My parents died when I was six, in an accident that even now nobody talks about. My mother’s family took me in instantly. It was two more years before I was enrolled and spent the school year in Chennai with my mother’s older sister, Tessammai?2. And the summer with my grandparents in Bangalore?3. Older than most of the kids in my class, I kept my head down and did the best I could to keep up. When it became clear that I was struggling to get through assigned holiday tasks, Velliamma signed me up for sports camp.
I’d love to say she did it as a way for me to learn a sport, but it was mostly to help me lose weight and keep me busy. By that point, I knew better than to fight with her about how she criticised my body while stuffing me full of food. So I went along with her camp idea. It got me out of her crosshairs for a month and a half.

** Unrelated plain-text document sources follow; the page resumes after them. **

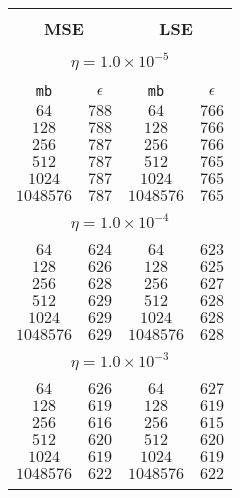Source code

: \documentclass[10pt]{article}
\begin{document}
\begin{center}
\begin{table}[]
\begin{center}
\begin{tabular}{@{}cc|cc@{}}
\hline\\[-11pt]
\hline\\[-6.5pt]
\multicolumn{2}{c}{\bf MSE} & \multicolumn{2}{c}{\bf LSE } \\[5pt]
\hline\\[-11pt]
\multicolumn{4}{c}{$\eta = 1.0\times 10^{-5}$} \\[5pt]
\hline\\[-11pt]
\texttt{mb} & \texttt{$\epsilon$} & \texttt{mb} & \texttt{$\epsilon$} \\[1pt]
$64$ & $788$  & $64$ & $766$ \\  [1pt]
$128$ & $788$   & $128$ & $766$ \\  [1pt]
$256$ & $787$   & $256$ & $766$ \\  [1pt]
$512$ & $787$   & $512$ & $765$ \\  [1pt]
$1024$ & $787$ & $1024$ & $765$ \\  [1pt]
$1048576$ & $787$   & $1048576$ & $765$ \\  [1pt]
\hline\\[-11pt]
\multicolumn{4}{c}{$\eta = 1.0\times 10^{-4}$} \\[5pt]
\hline\\[-11pt]
$64$ & $624$  & $64$ & $623$ \\  [1pt]
$128$ & $626$  & $128$ & $625$ \\  [1pt]
$256$ & $628$  & $256$ & $627$ \\  [1pt]
$512$ & $629$  & $512$ & $628$ \\  [1pt]
$1024$ & $629$  & $1024$ & $628$ \\  [1pt]
$1048576$ & $629$   & $1048576$ & $628$ \\  [1pt]
\hline\\[-11pt]
\multicolumn{4}{c}{$\eta = 1.0\times 10^{-3}$} \\[5pt]
\hline\\[-11pt]
$64$ & $626$  & $64$ & $627$ \\  [1pt]
$128$ & $619$  & $128$ & $619$ \\  [1pt]
$256$ & $616$  & $256$ & $615$ \\  [1pt]
$512$ & $620$  & $512$ & $620$ \\  [1pt]
$1024$ & $619$  & $1024$ & $619$ \\  [1pt]
$1048576$ & $622$   & $1048576$ & $622$ \\  [1pt]
\hline\\[-11pt]


\end{tabular}
\end{center}
\end{table}
\end{center}
\end{document}
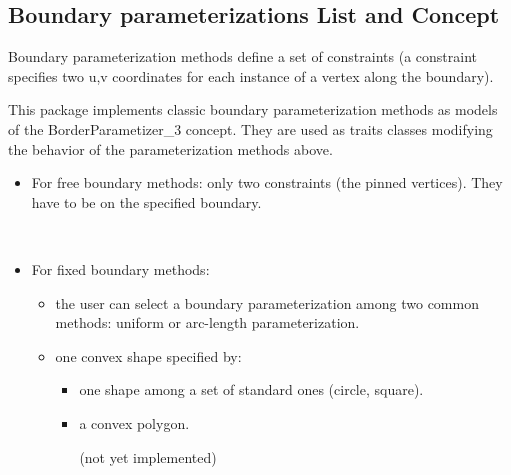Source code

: \subsection{Boundary parameterizations List and Concept}

Boundary parameterization methods define a
set of constraints (a constraint specifies two u,v coordinates for
each instance of a vertex along the boundary).

This package implements classic boundary parameterization methods
as models of the BorderParametizer\_3 concept. They are used as traits classes
modifying the behavior of the parameterization methods above.

\begin{itemize}

\item For free boundary methods: only two constraints (the pinned
vertices). They have to be on the specified boundary.

  \\

\item For fixed boundary methods:

    \begin{itemize}

    \item the user can select a boundary
        parameterization among two common methods: uniform or
        arc-length parameterization.

    \item one convex shape specified by:

        \begin{itemize}

        \item one shape among a set of standard ones (circle, square).

        \item a convex polygon.

        (not yet implemented)

        \end{itemize}

    \end{itemize}

      \\
      \\
      \\
      \\

\end{itemize}


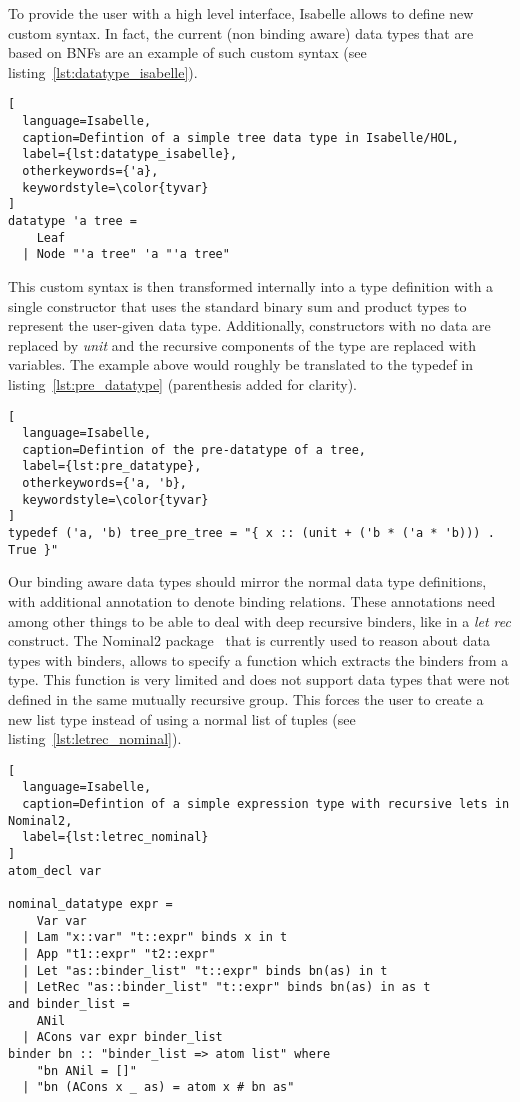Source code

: To provide the user with a high level interface, Isabelle allows to define new custom syntax. In fact, the current (non binding aware) data types that are based on \acp{BNF} are an example of such custom syntax (see listing~\ref{lst:datatype_isabelle}).

\begin{minipage}{\textwidth}
\begin{lstlisting}[
  language=Isabelle,
  caption=Defintion of a simple tree data type in Isabelle/HOL,
  label={lst:datatype_isabelle},
  otherkeywords={'a},
  keywordstyle=\color{tyvar}
]
datatype 'a tree =
    Leaf
  | Node "'a tree" 'a "'a tree"
\end{lstlisting}
\end{minipage}

This custom syntax is then transformed internally into a type definition with a single constructor that uses the standard binary sum and product types to represent the user-given data type. Additionally, constructors with no data are replaced by \textit{unit} and the recursive components of the type are replaced with variables. The example above would roughly be translated to the typedef in listing~\ref{lst:pre_datatype} (parenthesis added for clarity).

\begin{minipage}{\textwidth}
\begin{lstlisting}[
  language=Isabelle,
  caption=Defintion of the pre-datatype of a tree,
  label={lst:pre_datatype},
  otherkeywords={'a, 'b},
  keywordstyle=\color{tyvar}
]
typedef ('a, 'b) tree_pre_tree = "{ x :: (unit + ('b * ('a * 'b))) . True }"
\end{lstlisting}
\end{minipage}

Our binding aware data types should mirror the normal data type definitions, with additional annotation to denote binding relations. These annotations need among other things to be able to deal with deep recursive binders, like in a \textit{let rec} construct. The Nominal2 package~\cite{Nominal2_package} that is currently used to reason about data types with binders, allows to specify a function which extracts the binders from a type. This function is very limited and does not support data types that were not defined in the same mutually recursive group. This forces the user to create a new list type instead of using a normal list of tuples (see listing~\ref{lst:letrec_nominal}).

\begin{lstlisting}[
  language=Isabelle,
  caption=Defintion of a simple expression type with recursive lets in Nominal2,
  label={lst:letrec_nominal}
]
atom_decl var

nominal_datatype expr =
    Var var
  | Lam "x::var" "t::expr" binds x in t
  | App "t1::expr" "t2::expr"
  | Let "as::binder_list" "t::expr" binds bn(as) in t
  | LetRec "as::binder_list" "t::expr" binds bn(as) in as t
and binder_list =
    ANil
  | ACons var expr binder_list
binder bn :: "binder_list => atom list" where
    "bn ANil = []"
  | "bn (ACons x _ as) = atom x # bn as"
\end{lstlisting}

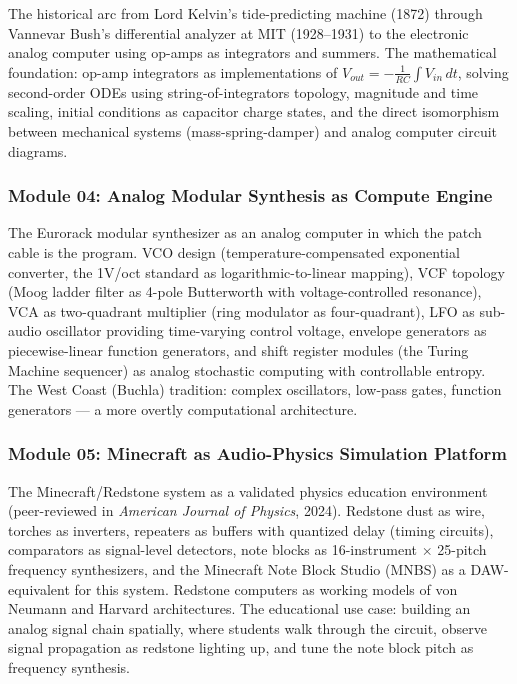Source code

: \documentclass[11pt,letterpaper]{article}
\begin{document}
The historical arc from Lord Kelvin's tide-predicting machine (1872) through Vannevar Bush's differential analyzer at MIT (1928--1931) to the electronic analog computer using op-amps as integrators and summers. The mathematical foundation: op-amp integrators as implementations of $V_{out} = -\frac{1}{RC}\int V_{in}\, dt$, solving second-order ODEs using string-of-integrators topology, magnitude and time scaling, initial conditions as capacitor charge states, and the direct isomorphism between mechanical systems (mass-spring-damper) and analog computer circuit diagrams.

\subsubsection{Module 04: Analog Modular Synthesis as Compute Engine}

The Eurorack modular synthesizer as an analog computer in which the patch cable is the program. VCO design (temperature-compensated exponential converter, the 1V/oct standard as logarithmic-to-linear mapping), VCF topology (Moog ladder filter as 4-pole Butterworth with voltage-controlled resonance), VCA as two-quadrant multiplier (ring modulator as four-quadrant), LFO as sub-audio oscillator providing time-varying control voltage, envelope generators as piecewise-linear function generators, and shift register modules (the Turing Machine sequencer) as analog stochastic computing with controllable entropy. The West Coast (Buchla) tradition: complex oscillators, low-pass gates, function generators --- a more overtly computational architecture.

\subsubsection{Module 05: Minecraft as Audio-Physics Simulation Platform}

The Minecraft/Redstone system as a validated physics education environment (peer-reviewed in \textit{American Journal of Physics}, 2024). Redstone dust as wire, torches as inverters, repeaters as buffers with quantized delay (timing circuits), comparators as signal-level detectors, note blocks as 16-instrument $\times$ 25-pitch frequency synthesizers, and the Minecraft Note Block Studio (MNBS) as a DAW-equivalent for this system. Redstone computers as working models of von Neumann and Harvard architectures. The educational use case: building an analog signal chain spatially, where students walk through the circuit, observe signal propagation as redstone lighting up, and tune the note block pitch as frequency synthesis.
\end{document}
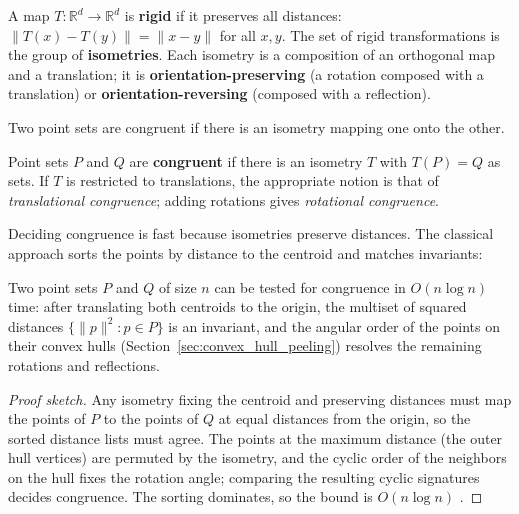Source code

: \begin{definition}\label{def:match_isometry}
  A map $T \colon \mathbb{R}^d \to \mathbb{R}^d$ is \textbf{rigid} if it
  preserves all distances: $\|T(x) - T(y)\| = \|x - y\|$ for all $x, y$. The
  set of rigid transformations is the group of \textbf{isometries}. Each
  isometry is a composition of an orthogonal map and a translation; it is
  \textbf{orientation-preserving} (a rotation composed with a translation)
  or \textbf{orientation-reversing} (composed with a reflection).
\end{definition}

Two point sets are congruent if there is an isometry mapping one onto the
other.

\begin{definition}[Congruence]\label{def:match_congruence}
  Point sets $P$ and $Q$ are \textbf{congruent} if there is an isometry $T$
  with $T(P) = Q$ as sets. If $T$ is restricted to translations, the
  appropriate notion is that of \emph{translational congruence}; adding
  rotations gives \emph{rotational congruence}.
\end{definition}

Deciding congruence is fast because
isometries preserve distances. The classical approach sorts the points by
distance to the centroid and matches invariants:

\begin{theorem}\label{thm:match_congruence_test}
  Two point sets $P$ and $Q$ of size $n$ can be tested for congruence in
  $O(n \log n)$ time: after translating both centroids to the origin, the
  multiset of squared distances $\{\|p\|^2 : p \in P\}$ is an invariant, and
  the angular order of the points on their convex hulls
  (Section~\ref{sec:convex_hull_peeling}) resolves the remaining rotations
  and reflections.
\end{theorem}

\begin{proof}[Proof sketch]
  Any isometry fixing the centroid and preserving distances must map the
  points of $P$ to the points of $Q$ at equal distances from the origin, so
  the sorted distance lists must agree. The points at the maximum distance
  (the outer hull vertices) are permuted by the isometry, and the cyclic
  order of the neighbors on the hull fixes the rotation angle; comparing the
  resulting cyclic signatures decides congruence. The sorting dominates, so
  the bound is $O(n \log n)$ \cite{atallah1985symmetry,highnam1986}.
\end{proof}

Madar Summer Sports Camp was started by a retired army major who believed children of all ages should explore and experience different sports and athletics. I wasn’t a sporty type of person—unless you asked me to pick my favourite Spice Girl—but when I got to Madar, I discovered there was so much more to it than running and cricket.
That first summer, I tried everything at least once. Patrick joined me for a few things, but kept insisting he was going to be a famous hockey player one day. When I asked him why he was experimenting, he simply shrugged. I never brought it up again. He taught me how to swim, we learned table tennis together, we tried out basketball and gave up. Every time I attempted something new, I was rewarded with his beautiful smile. Then it turned into kisses and being pressed up against trees as our hands explored each other’s bodies.
Love was what people said in books and movies—even the ones Velliamma and Tessammai forbade us from consuming—but I knew what I felt for Patrick was pretty damn close to it. It might have taken us a few more years to say the words, but when he said it the first time, I felt sparks everywhere. Like we were meant to be.
The kissing evolved and improved, our hands traced each other thoroughly and everything changed. So did our secret spots. They went from being around the corner to taking fifteen minutes to reach. The only reason we didn’t keep our relationship a secret anymore was we saw other couples doing the same thing. Most of them only held hands and sat together during Friday campfires and meals. Patrick and I were inseparable. He always found me in the crowded dining hall and I knew when he was in a room before I saw him.